It’s been 27 degrees C (80.6F) every day this year. This may not seem hot to you (particularly if you live with air conditioning) but it’s all a matter of what you’re used to, and this climate has conditioned me to mostly dwell in the teens.
Unfortunately, my to do list for summer projects includes things like “clear out woodshed” and “stack cord of firewood” (that’s 3.6 cubic metres/130 cubic feet, by hand), and “dig drainage ditch”.
Due to our proximity to the longest day, the sun pours down for about fifteen hours at a stretch. Fifteen hours and three minutes, if you want to get precise about today. This means that it gets cool enough to go outside and get to work on the garden about ten minutes before it gets dark enough that you can no longer see the garden – about half an hour before bedtime.
I will admit that there is a certain allure to the idea of midnight gardening, but waving loppers, saws, and/or large chunks of wood around when you can’t see them is not recommended on health and safety grounds – not to mention the mess you’d make of the pruning.
I therefore turn my attention to other elements of the to do list. The indoor elements, to be precise. I see from my list that there is plenty of spring-cleaning to be done. The problem here is that this is an old-fashioned, hardy sort of house, which has one form of cooling, viz. open the windows, and only one room which doesn’t have sun pouring into it at some part of the day, viz. the staircase, which doesn’t need much spring-cleaning.

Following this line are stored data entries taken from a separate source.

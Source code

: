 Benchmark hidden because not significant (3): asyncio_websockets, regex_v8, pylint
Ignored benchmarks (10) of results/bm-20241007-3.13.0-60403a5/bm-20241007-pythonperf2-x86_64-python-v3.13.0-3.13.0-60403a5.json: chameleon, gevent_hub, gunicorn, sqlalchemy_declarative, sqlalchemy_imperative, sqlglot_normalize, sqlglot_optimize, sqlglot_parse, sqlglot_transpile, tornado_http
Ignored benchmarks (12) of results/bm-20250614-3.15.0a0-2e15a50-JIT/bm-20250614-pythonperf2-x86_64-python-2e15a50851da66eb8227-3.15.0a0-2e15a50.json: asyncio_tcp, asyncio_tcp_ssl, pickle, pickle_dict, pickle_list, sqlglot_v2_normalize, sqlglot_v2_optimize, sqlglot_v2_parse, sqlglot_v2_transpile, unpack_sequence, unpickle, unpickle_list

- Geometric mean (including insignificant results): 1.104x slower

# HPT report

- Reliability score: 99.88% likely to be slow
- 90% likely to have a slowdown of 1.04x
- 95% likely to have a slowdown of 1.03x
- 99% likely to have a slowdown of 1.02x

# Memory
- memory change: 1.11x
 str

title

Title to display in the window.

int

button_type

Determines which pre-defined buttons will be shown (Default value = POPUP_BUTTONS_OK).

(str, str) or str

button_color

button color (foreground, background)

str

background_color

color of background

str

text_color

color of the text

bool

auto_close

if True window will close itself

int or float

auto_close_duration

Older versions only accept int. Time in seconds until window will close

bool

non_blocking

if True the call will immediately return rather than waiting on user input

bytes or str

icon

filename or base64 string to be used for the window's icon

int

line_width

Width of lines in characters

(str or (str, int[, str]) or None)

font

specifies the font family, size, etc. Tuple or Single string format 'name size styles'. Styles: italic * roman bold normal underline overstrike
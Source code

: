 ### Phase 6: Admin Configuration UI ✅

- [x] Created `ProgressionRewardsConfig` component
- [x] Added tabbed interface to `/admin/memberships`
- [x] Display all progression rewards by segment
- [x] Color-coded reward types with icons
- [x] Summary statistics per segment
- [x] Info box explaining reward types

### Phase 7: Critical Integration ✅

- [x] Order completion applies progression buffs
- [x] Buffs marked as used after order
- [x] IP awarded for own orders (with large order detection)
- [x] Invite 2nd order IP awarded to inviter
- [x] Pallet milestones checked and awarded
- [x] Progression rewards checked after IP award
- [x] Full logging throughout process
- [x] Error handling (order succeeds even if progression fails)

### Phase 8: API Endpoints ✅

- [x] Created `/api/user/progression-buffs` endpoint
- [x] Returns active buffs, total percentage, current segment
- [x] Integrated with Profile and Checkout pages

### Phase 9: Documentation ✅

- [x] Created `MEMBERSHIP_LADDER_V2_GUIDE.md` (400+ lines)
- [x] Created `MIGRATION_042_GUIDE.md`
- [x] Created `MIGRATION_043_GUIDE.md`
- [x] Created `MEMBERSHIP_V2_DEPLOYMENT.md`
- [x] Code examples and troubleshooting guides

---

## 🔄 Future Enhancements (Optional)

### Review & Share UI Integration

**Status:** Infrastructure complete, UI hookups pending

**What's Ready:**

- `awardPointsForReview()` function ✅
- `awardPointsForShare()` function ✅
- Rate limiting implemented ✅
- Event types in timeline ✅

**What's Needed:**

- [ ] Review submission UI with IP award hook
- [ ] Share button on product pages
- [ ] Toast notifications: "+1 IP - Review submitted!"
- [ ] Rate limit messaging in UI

One could of course open the windows and clean vigorously regardless. Provided one was not incensed by a fresh layer of dust being deposited on newly cleaned and still damp surfaces, or the wind blowing cards, papers etc all over a recently tidied room like so much oversized confetti. And frankly, in the heat of the day it’s just too hot to want to move at all, and the heat of the day lasts a ridiculous amount of time.
Perhaps it’s merely a disinclination to sweat copiously that is impeding my activity. I am beginning to wonder if my three summer dress plan is a wise one. I’m sure I can get the washed things dry, considering the heat, but ironing is the sort of thing you creep downstairs to do at dawn before going back to bed for the rest of your night’s sleep, because… it’s too darn hot.
But perhaps they won’t be so wrinkled if I put them on damp. Back to the to-do list! Is there anything on it which doesn’t involve moving much? Why yes, there are a number of projects that involve extended computer work… sitting for hours next to a machine chugging out heat to prevent itself from melting and/or bursting into toxic flames. Sigh.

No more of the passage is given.